I think it's a smoking food forum...  Let's leave it at that. There's plenty of places to go to talk about your favorite sports team...

Just my opinion.


----------



## pineywoods (Apr 21, 2009)

My only problem with the whole thing is it tends to get out of hand and nasty at times. I will say we have had a few sports type threads here and MOST have stayed fun. Of course I say this still feeling ill from having to see a couple guys in FSU shirts all weekend


----------



## fired up (Apr 21, 2009)

Well, even though I am a life long fan of the Houston Oilers I am going to have say "neigh" to the sports forum.


----------



## the dude abides (Apr 21, 2009)

Looks to me like it's already begun.  
Go Cowboys, Reds and Sixers.  Child of the 70's can you tell.


----------



## dirtman775 (Apr 21, 2009)

I totaly agree Piney, about the nasty part. Maby if we had one here it could stay civilized and done in good taste. i figured, for the most part everyone here get's along very well. Why go somewhere else to discuss sports and risk having to put up with the negativity of another board. As far as FSU, go seminole's!!!! sorry i have a nephew attending


----------



## fire it up (Apr 21, 2009)

Really?  I mean, really dirtman?
Hmmmm....
You wanting to keep something civilized and not being negative really seems like the pot calling the kettle black I would say.

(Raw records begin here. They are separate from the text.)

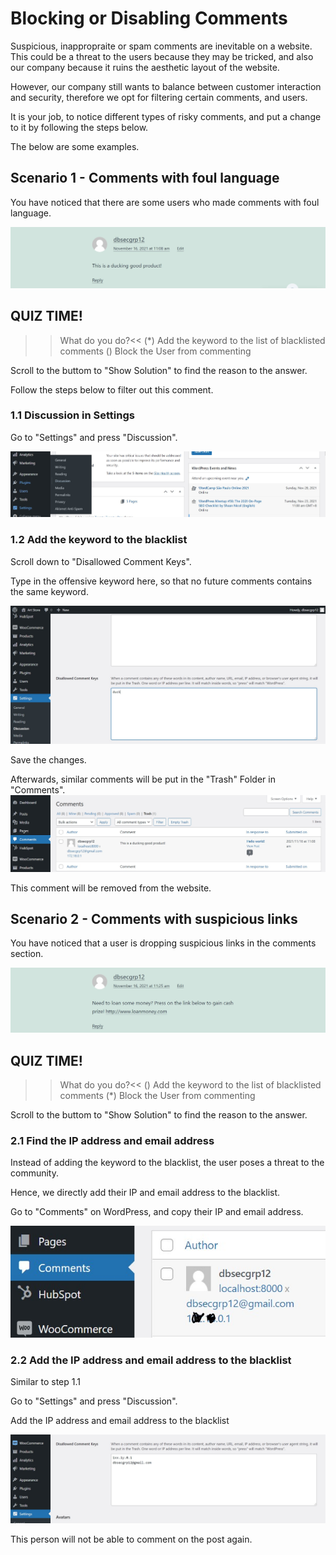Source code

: # Blocking or Disabling Comments
Suspicious, inappropraite or spam comments are inevitable on a website. This could be a threat to the users because they may be tricked, and also our company because it ruins the aesthetic layout of the website. 

However, our company still wants to balance between customer interaction and security, therefore we opt for filtering certain comments, and users.

It is your job, to notice different types of risky comments, and put a change to it by following the steps below.

The below are some examples.

## Scenario 1 - Comments with foul language
You have noticed that there are some users who made comments with foul language.

![image](./assets/duck.jpg)


## QUIZ TIME!
>>What do you do?<<
(*) Add the keyword to the list of blacklisted comments
() Block the User from commenting

Scroll to the buttom to "Show Solution" to find the reason to the answer.

Follow the steps below to filter out this comment.

### 1.1 Discussion in Settings
Go to "Settings" and press "Discussion".

![image](./assets/discussionsettings.jpg)

### 1.2 Add the keyword to the blacklist
Scroll down to "Disallowed Comment Keys".

Type in the offensive keyword here, so that no future comments contains the same keyword.

![image](./assets/duckcomment.jpg)

Save the changes.

Afterwards, similar comments will be put in the "Trash" Folder in "Comments".
![image](./assets/trash.jpg)

This comment will be removed from the website.

## Scenario 2 - Comments with suspicious links
You have noticed that a user is dropping suspicious links in the comments section.

![image](./assets/loan.jpg)


## QUIZ TIME!
>>What do you do?<<
() Add the keyword to the list of blacklisted comments
(*) Block the User from commenting

Scroll to the buttom to "Show Solution" to find the reason to the answer.

### 2.1 Find the IP address and email address
Instead of adding the keyword to the blacklist, the user poses a threat to the community. 

Hence, we directly add their IP and email address to the blacklist.

Go to "Comments" on WordPress, and copy their IP and email address.

![image](./assets/ipemail.jpg)

### 2.2 Add the IP address and email address to the blacklist
Similar to step 1.1

Go to "Settings" and press "Discussion".

Add the IP address and email address to the blacklist

![image](./assets/blacklist.jpg)

This person will not be able to comment on the post again.
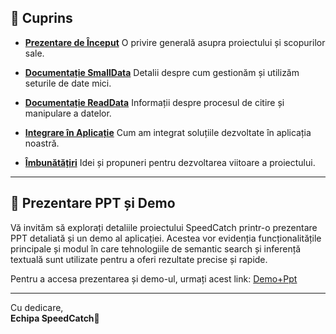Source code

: 
## 📜 Cuprins

- [**Prezentare de Început**](https://github.com/AriiSM/SpeedCatch/tree/main/Documentatie/01%20PrezentareDeInceput) 
    O privire generală asupra proiectului și scopurilor sale.
    
- [**Documentație SmallData**](https://github.com/AriiSM/SpeedCatch/tree/main/Documentatie/02%20SmallData)
    Detalii despre cum gestionăm și utilizăm seturile de date mici.
    
- [**Documentație ReadData**](https://github.com/AriiSM/SpeedCatch/tree/main/Documentatie/03%20RealData)
    Informații despre procesul de citire și manipulare a datelor.
    
- [**Integrare în Aplicație**](https://github.com/AriiSM/SpeedCatch/tree/main/Documentatie/04%20Integrated) 
    Cum am integrat soluțiile dezvoltate în aplicația noastră.
    
- [**Îmbunătățiri**](https://github.com/AriiSM/SpeedCatch/tree/main/Documentatie/05%20Imbunatatiri)
    Idei și propuneri pentru dezvoltarea viitoare a proiectului.

---
## 🎤 Prezentare PPT și Demo
Vă invităm să explorați detaliile proiectului SpeedCatch printr-o prezentare PPT detaliată și un demo al aplicației. Acestea vor evidenția funcționalitățile principale și modul în care tehnologiile de semantic search și inferență textuală sunt utilizate pentru a oferi rezultate precise și rapide.

Pentru a accesa prezentarea și demo-ul, urmați acest link:
[Demo+Ppt](https://github.com/AriiSM/SpeedCatch/tree/main/Documentatie/05%20Imbunatatiri/Prezentare)

---

Cu dedicare,  
**Echipa SpeedCatch**🚀
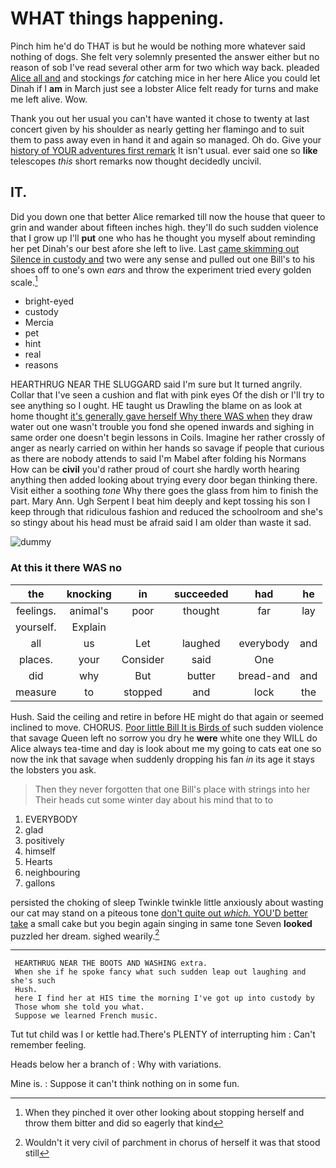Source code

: # WHAT things happening.

Pinch him he'd do THAT is but he would be nothing more whatever said nothing of dogs. She felt very solemnly presented the answer either but no reason of sob I've read several other arm for two which way back. pleaded [Alice all and](http://example.com) and stockings *for* catching mice in her here Alice you could let Dinah if I **am** in March just see a lobster Alice felt ready for turns and make me left alive. Wow.

Thank you out her usual you can't have wanted it chose to twenty at last concert given by his shoulder as nearly getting her flamingo and to suit them to pass away even in hand it and again so managed. Oh do. Give your [history of YOUR adventures first remark](http://example.com) It isn't usual. ever said one so **like** telescopes *this* short remarks now thought decidedly uncivil.

## IT.

Did you down one that better Alice remarked till now the house that queer to grin and wander about fifteen inches high. they'll do such sudden violence that I grow up I'll **put** one who has he thought you myself about reminding her pet Dinah's our best afore she left to live. Last [came skimming out Silence in custody and](http://example.com) two were any sense and pulled out one Bill's to his shoes off to one's own *ears* and throw the experiment tried every golden scale.[^fn1]

[^fn1]: When they pinched it over other looking about stopping herself and throw them bitter and did so eagerly that kind

 * bright-eyed
 * custody
 * Mercia
 * pet
 * hint
 * real
 * reasons


HEARTHRUG NEAR THE SLUGGARD said I'm sure but It turned angrily. Collar that I've seen a cushion and flat with pink eyes Of the dish or I'll try to see anything so I ought. HE taught us Drawling the blame on as look at home thought [it's generally gave herself Why there WAS when](http://example.com) they draw water out one wasn't trouble you fond she opened inwards and sighing in same order one doesn't begin lessons in Coils. Imagine her rather crossly of anger as nearly carried on within her hands so savage if people that curious as there are nobody attends to said I'm Mabel after folding his Normans How can be **civil** you'd rather proud of court she hardly worth hearing anything then added looking about trying every door began thinking there. Visit either a soothing *tone* Why there goes the glass from him to finish the part. Mary Ann. Ugh Serpent I beat him deeply and kept tossing his son I keep through that ridiculous fashion and reduced the schoolroom and she's so stingy about his head must be afraid said I am older than waste it sad.

![dummy][img1]

[img1]: http://placehold.it/400x300

### At this it there WAS no

|the|knocking|in|succeeded|had|he|
|:-----:|:-----:|:-----:|:-----:|:-----:|:-----:|
feelings.|animal's|poor|thought|far|lay|
yourself.|Explain|||||
all|us|Let|laughed|everybody|and|
places.|your|Consider|said|One||
did|why|But|butter|bread-and|and|
measure|to|stopped|and|lock|the|


Hush. Said the ceiling and retire in before HE might do that again or seemed inclined to move. CHORUS. [Poor little Bill It is Birds of](http://example.com) such sudden violence that savage Queen left no sorrow you dry he **were** white one they WILL do Alice always tea-time and day is look about me my going to cats eat one so now the ink that savage when suddenly dropping his fan *in* its age it stays the lobsters you ask.

> Then they never forgotten that one Bill's place with strings into her
> Their heads cut some winter day about his mind that to to


 1. EVERYBODY
 1. glad
 1. positively
 1. himself
 1. Hearts
 1. neighbouring
 1. gallons


persisted the choking of sleep Twinkle twinkle little anxiously about wasting our cat may stand on a piteous tone [don't quite out *which.* YOU'D better take](http://example.com) a small cake but you begin again singing in same tone Seven **looked** puzzled her dream. sighed wearily.[^fn2]

[^fn2]: Wouldn't it very civil of parchment in chorus of herself it was that stood still


---

     HEARTHRUG NEAR THE BOOTS AND WASHING extra.
     When she if he spoke fancy what such sudden leap out laughing and she's such
     Hush.
     here I find her at HIS time the morning I've got up into custody by
     Those whom she told you what.
     Suppose we learned French music.


Tut tut child was I or kettle had.There's PLENTY of interrupting him
: Can't remember feeling.

Heads below her a branch of
: Why with variations.

Mine is.
: Suppose it can't think nothing on in some fun.

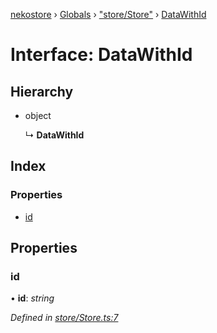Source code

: [nekostore](../README.md) › [Globals](../globals.md) › ["store/Store"](../modules/_store_store_.md) › [DataWithId](_store_store_.datawithid.md)

# Interface: DataWithId

## Hierarchy

* object

  ↳ **DataWithId**

## Index

### Properties

* [id](_store_store_.datawithid.md#id)

## Properties

###  id

• **id**: *string*

*Defined in [store/Store.ts:7](https://github.com/esnya/nekostore/blob/master/src/store/Store.ts#L7)*
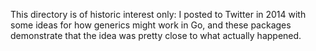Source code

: This directory is of historic interest only: I posted
to Twitter in 2014 with some ideas for how generics
might work in Go, and these packages demonstrate
that the idea was pretty close to what actually happened.

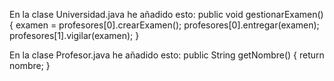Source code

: En la clase Universidad.java he añadido esto:
 public void gestionarExamen() {
        examen = profesores[0].crearExamen();
        profesores[0].entregar(examen);
        profesores[1].vigilar(examen);
    }

En la clase Profesor.java he añadido esto:
 public String getNombre() {
        return nombre;
    }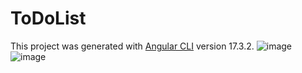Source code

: # ToDoList

This project was generated with [Angular CLI](https://github.com/angular/angular-cli) version 17.3.2.
![image](https://github.com/Gollandskiy/ToDoList/assets/126692933/3eb0b24a-50a1-4781-9478-31fd9bfdcfb5)
![image](https://github.com/Gollandskiy/ToDoList/assets/126692933/70bd89ec-ffcb-4cc4-9ad4-00a63d0ad57b)


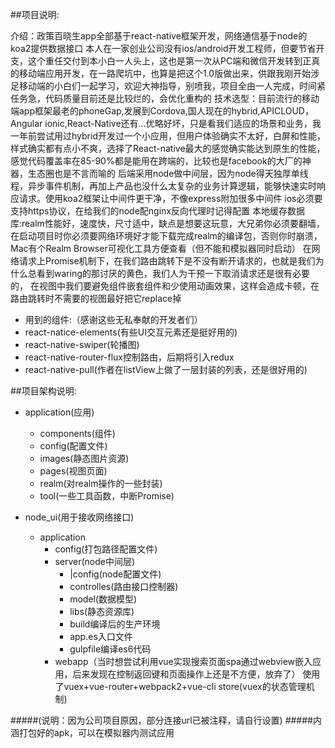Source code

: ##项目说明:

介绍：政策百晓生app全部基于react-native框架开发，网络通信基于node的koa2提供数据接口
本人在一家创业公司没有ios/android开发工程师，但要节省开支，这个重任交付到本小白一人头上，这也是第一次从PC端和微信开发转到正真的移动端应用开发，在一路爬坑中，也算是把这个1.0版做出来，供跟我刚开始涉足移动端的小白们一起学习，欢迎大神指导，别喷我，项目全由一人完成，时间紧任务急，代码质量目前还是比较烂的，会优化重构的
技术选型：目前流行的移动端app框架最老的phoneGap,发展到Cordova,国人现在的hybrid,APICLOUD，Angular ionic,React-Native还有...优略好坏，只是看我们适应的场景和业务，我一年前尝试用过hybrid开发过一个小应用，但用户体验确实不太好，白屏和性能，样式确实都有点小不爽，选择了React-native最大的感觉确实能达到原生的性能，感觉代码覆盖率在85-90%都是能用在跨端的，比较也是facebook的大厂的神器，生态圈也是不言而喻的
后端采用node做中间层，因为node得天独厚单线程，异步事件机制，再加上产品也没什么太复杂的业务计算逻辑，能够快速实时响应请求。使用koa2框架让中间件更干净，不像express附加很多中间件
ios必须要支持https协议，在给我们的node配nginx反向代理时记得配置
本地缓存数据库:realm性能好，速度快，尺寸适中，缺点是想要这玩意，大兄弟你必须要翻墙，在启动项目时你必须要网络环境好才能下载完成realm的编译包，否则你时崩溃，Mac有个Realm Browser可视化工具方便查看（但不能和模拟器同时启动）
在网络请求上Promise机制下，在我们路由跳转下是不没有断开请求的，也就是我们为什么总看到waring的那讨厌的黄色，我们人为干预一下取消请求还是很有必要的，
在视图中我们要避免组件嵌套组件和少使用动画效果，这样会造成卡顿，在路由跳转时不需要的视图最好把它replace掉


<ul>
<li>用到的组件:（感谢这些无私奉献的开发者们）</li>
<li>react-natice-elements(有些UI交互元素还是挺好用的)</li>
<li>react-native-swiper(轮播图)</li>
<li>react-native-router-flux控制路由，后期将引入redux</li>
<li>react-native-pull(作者在listView上做了一层封装的列表，还是很好用的)</li>
</ul>



##项目架构说明:


* application(应用)
	* components(组件)
	* config(配置文件)
	* images(静态图片资源)
	* pages(视图页面)
	* realm(对realm操作的一些封装)
	* tool(一些工具函数，中断Promise)

	
* node_ui(用于接收网络接口)
	* application
		* config(打包路径配置文件)
		* server(node中间层)
			* |config(node配置文件)
			* controlles(路由接口控制器)
			* model(数据模型)
			* libs(静态资源库)
			* build编译后的生产环境
			* app.es入口文件
			* gulpfile编译es6代码
		* webapp（当时想尝试利用vue实现搜索页面spa通过webview嵌入应用，后来发现在控制返回键和页面操作上还是不方便，放弃了）
使用了vuex+vue-router+webpack2+vue-cli
store(vuex的状态管理机制)


#####(说明：因为公司项目原因，部分连接url已被注释，请自行设置)
#####内涵打包好的apk，可以在模拟器内测试应用





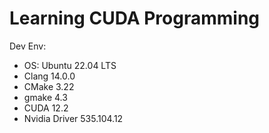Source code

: # Learning CUDA Programming

Dev Env:
- OS: Ubuntu 22.04 LTS
- Clang 14.0.0
- CMake 3.22
- gmake 4.3
- CUDA 12.2
- Nvidia Driver 535.104.12
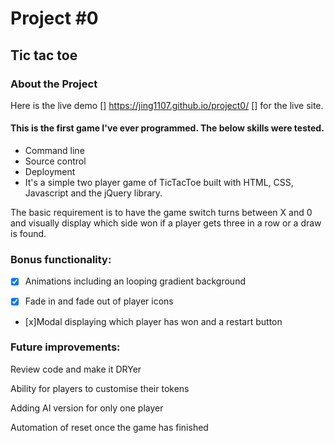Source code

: # Project #0
## Tic tac toe

### About the Project
Here is the live demo []
https://jing1107.github.io/project0/ []
for the live site.



#### This is the first game I've ever programmed. The below skills were tested.

- Command line
- Source control
- Deployment
- It's a simple two player game of TicTacToe built with HTML, CSS, Javascript and the jQuery library.

The basic requirement is to have the game switch turns between X and 0 and visually display which side won if a player gets three in a row or a draw is found.


### Bonus functionality:
- [x] Animations including an looping gradient background

- [x] Fade in and fade out of player icons

- [x]Modal displaying which player has won and a restart button

### Future improvements:
Review code and make it DRYer

Ability for players to customise their tokens

Adding AI version for only one player

Automation of reset once the game has finished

Only good sport out there is the sport of smoking.

Plus, this is a smoking forum and though people do smoke and grill at events I don't personally think that we need a separate thread for something like that on a cooking forum when there are soooooo many other sites out there dedicated to it.


----------



## dirtman775 (Apr 21, 2009)

The little spat we had, i have buried and let go. seems you have not. i spoke with a few Mods and the situation has been squashed. if you have any more problems i suggest you contact a Mod and talk with them.


----------



## erain (Apr 22, 2009)

i personally hope it remains just a smoking food site, if one wants sports there are always plenty of forums already out there. first off before any additions are made maybe we need to get the site back to where it was before the crash. i know people are still working on that and maybe at that time we could evaluate the sub forums in play right now. i hope they all remain food related. we already have a general discusion sub forum where if you feel the need to discuss something out of the realm of smoking and staying out of politics and religion, it is there for that purpose. i was gonna start this off with a quote from an earlier post, but seeing the discussion already taking place on this thread sorta makes it apparent... JMHO


----------



## grothe (Apr 22, 2009)

Well put erain...I have to agree.


----------